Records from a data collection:
====

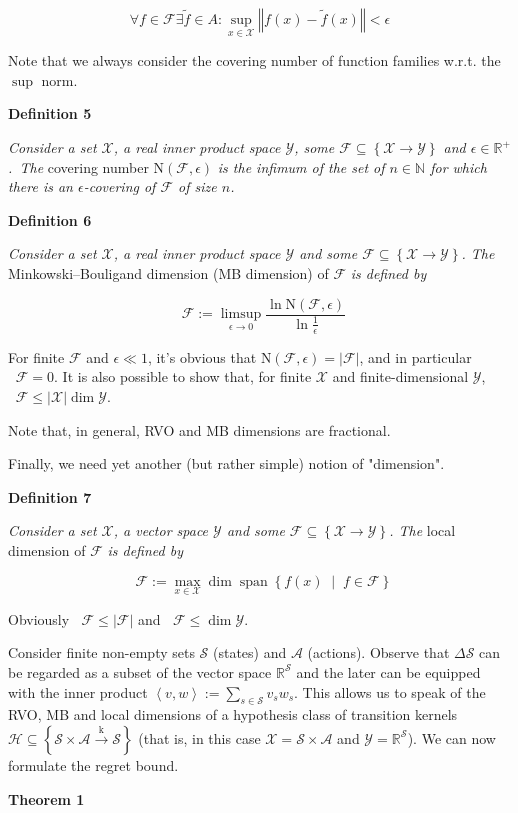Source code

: \documentclass[a4paper]{article}
\newcommand{\Co}[1]{}
\DeclareMathOperator{\Sp}{span}
\newcommand{\AC}[1]{\left\{#1\right\}}
\newcommand{\ACM}[2]{\left\{#1\;\middle\vert\;#2\right\}}
\newcommand{\Nats}{\mathbb{N}}
\newcommand{\Reals}{\mathbb{R}}
\newcommand{\Abs}[1]{\left\vert #1 \right\vert}
\newcommand{\Norm}[1]{\left\Vert #1 \right\Vert}
\newcommand{\Chev}[1]{\left\langle #1 \right\rangle}
\newcommand{\K}{\xrightarrow{\mathrm{k}}}
\newcommand{\X}{\mathcal{X}}
\newcommand{\Y}{\mathcal{Y}}
\newcommand{\F}{\mathcal{F}}
\newcommand{\St}{\mathcal{S}}
\newcommand{\A}{\mathcal{A}}
\newcommand{\Hy}{\mathcal{H}}
\DeclareMathOperator{\MB}{\dim_{MB}}
\DeclareMathOperator{\LD}{\dim_{loc}}
\newcommand{\N}{\mathrm{N}}
\begin{document}
$$\forall f\in\F\exists\tilde{f}\in A: \sup_{x\in\X}\Norm{f(x)-\tilde{f}(x)}<\epsilon$$

Note that we always consider the covering number of function families w.r.t. the $\sup$ norm.

\textbf{Definition 5}\Co{b}

\textit{Consider a set $\X$, a real inner product space $\Y$, some $\F\subseteq\AC{\X\rightarrow\Y}$ and $\epsilon\in\Reals^+$.\ The}\Co{i} covering number $\N(\F,\epsilon)$ \textit{is the infimum of the set of $n\in\Nats$ for which there is an $\epsilon$-covering of $\F$ of size $n$.}\Co{i}

\textbf{Definition 6}\Co{b}

\textit{Consider a set $\X$, a real inner product space $\Y$ and some $\F\subseteq\AC{\X\rightarrow\Y}$. The}\Co{i} Minkowski–Bouligand dimension (MB dimension) of $\F$ \textit{is defined by}\Co{i}

$$\MB{\F}:=\limsup_{\epsilon \rightarrow 0}{\frac{\ln{\N(\F,\epsilon)}}{\ln\frac{1}{\epsilon}}}$$

For finite $\F$ and $\epsilon\ll1$, it's obvious that $\N(\F,\epsilon)=\Abs{\F}$, and in particular $\MB\F=0$. It is also possible to show that, for finite $\X$ and finite-dimensional $\Y$, $\MB{\F}\leq\Abs{\X}\dim{\Y}$.

Note that, in general, RVO and MB dimensions are fractional.

Finally, we need yet another (but rather simple) notion of "dimension".

\textbf{Definition 7}\Co{b}

\textit{Consider a set $\X$, a vector space $\Y$ and some $\F\subseteq\AC{\X\rightarrow\Y}$. The}\Co{i} local dimension of $\F$ \textit{is defined by}\Co{i}

$$\LD{\F}:=\max_{x\in\X}{\dim\Sp\ACM{f(x)}{f\in\F}}$$

Obviously $\LD{\F}\leq\Abs{\F}$ and $\LD{\F}\leq\dim{\Y}$.

Consider finite non-empty sets $\St$ (states) and $\A$ (actions). Observe that $\Delta\St$ can be regarded as a subset of the vector space $\Reals^\St$ and the later can be equipped with the inner product $\Chev{v,w}:=\sum_{s\in\St} v_s w_s$. This allows us to speak of the RVO, MB and local dimensions of a hypothesis class of transition kernels $\Hy\subseteq\AC{\St\times\A\K\St}$ (that is, in this case $\X=\St\times\A$ and $\Y=\Reals^\St$). We can now formulate the regret bound.

\textbf{Theorem 1}\Co{b}
\end{document}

====

= Instructions for the task =
Please copy every line of the data that carries the string "epsilon".

= Completed task =
$$\forall f\in\F\exists\tilde{f}\in A: \sup_{x\in\X}\Norm{f(x)-\tilde{f}(x)}<\epsilon$$
\textit{Consider a set $\X$, a real inner product space $\Y$, some $\F\subseteq\AC{\X\rightarrow\Y}$ and $\epsilon\in\Reals^+$.\ The}\Co{i} covering number $\N(\F,\epsilon)$ \textit{is the infimum of the set of $n\in\Nats$ for which there is an $\epsilon$-covering of $\F$ of size $n$.}\Co{i}
$$\MB{\F}:=\limsup_{\epsilon \rightarrow 0}{\frac{\ln{\N(\F,\epsilon)}}{\ln\frac{1}{\epsilon}}}$$
For finite $\F$ and $\epsilon\ll1$, it's obvious that $\N(\F,\epsilon)=\Abs{\F}$, and in particular $\MB\F=0$. It is also possible to show that, for finite $\X$ and finite-dimensional $\Y$, $\MB{\F}\leq\Abs{\X}\dim{\Y}$.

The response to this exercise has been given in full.